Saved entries
···
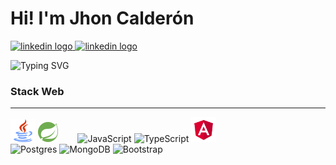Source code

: # Hi! I'm Jhon Calderón

<a href="https://www.linkedin.com/in/jhon-calderon-2aa341259/">
    <img src="https://img.shields.io/static/v1?message=LinkedIn&logo=linkedin&label=&color=0077B5&logoColor=white&labelColor=&style=for-the-badge" height="25" alt="linkedin logo"   />
</a>

<a href="mailto:calderonjhondairo@gmail.com">
    <img src="https://img.shields.io/static/v1?message=Gmail&logo=gmail&label=&color=red&logoColor=white&labelColor=&style=for-the-badge" height="25" alt="linkedin logo"   />
</a>

![Typing SVG](https://readme-typing-svg.demolab.com?font=Jetbrains+Mono&pause=1000&color=fff&width=435&lines=Full-Stack+Developer+in+process.;What+is+there+to+do?)


### Stack Web
<hr>
<div>
<img src="svg/java.svg" width="40" height="36" alt="Java" />
<img src="svg/spring.svg" width="32" height="32" alt="Spring" />
&nbsp;&nbsp;&nbsp;&nbsp;&nbsp;&nbsp;

<img src="https://raw.githubusercontent.com/danielcranney/readme-generator/main/public/icons/skills/javascript-colored.svg" width="35" height="35" alt="JavaScript" />
<img src="https://raw.githubusercontent.com/danielcranney/readme-generator/main/public/icons/skills/typescript-colored.svg" width="35" height="35" alt="TypeScript" />
<img src="svg/angular.svg" width="40" height="40" alt="Angular" />

<br>

<img src="https://upload.wikimedia.org/wikipedia/commons/2/29/Postgresql_elephant.svg" width="35" height="35" alt="Postgres" />
<img src="https://raw.githubusercontent.com/danielcranney/readme-generator/main/public/icons/skills/mongodb-colored.svg" width="36" height="36" alt="MongoDB" />
<img src="https://raw.githubusercontent.com/danielcranney/readme-generator/main/public/icons/skills/bootstrap-colored.svg" width="36" height="36" alt="Bootstrap" />
</div>


<!---
CalderonJh/CalderonJh is a ✨ special ✨ repository because its `README.md` (this file) appears on your GitHub profile.
You can click the Preview link to take a look at your changes.
--->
···
Instructions for the task:
In the entries above, identify every line with the string "labelColor".

Written response:
    <img src="https://img.shields.io/static/v1?message=LinkedIn&logo=linkedin&label=&color=0077B5&logoColor=white&labelColor=&style=for-the-badge" height="25" alt="linkedin logo"   />
    <img src="https://img.shields.io/static/v1?message=Gmail&logo=gmail&label=&color=red&logoColor=white&labelColor=&style=for-the-badge" height="25" alt="linkedin logo"   />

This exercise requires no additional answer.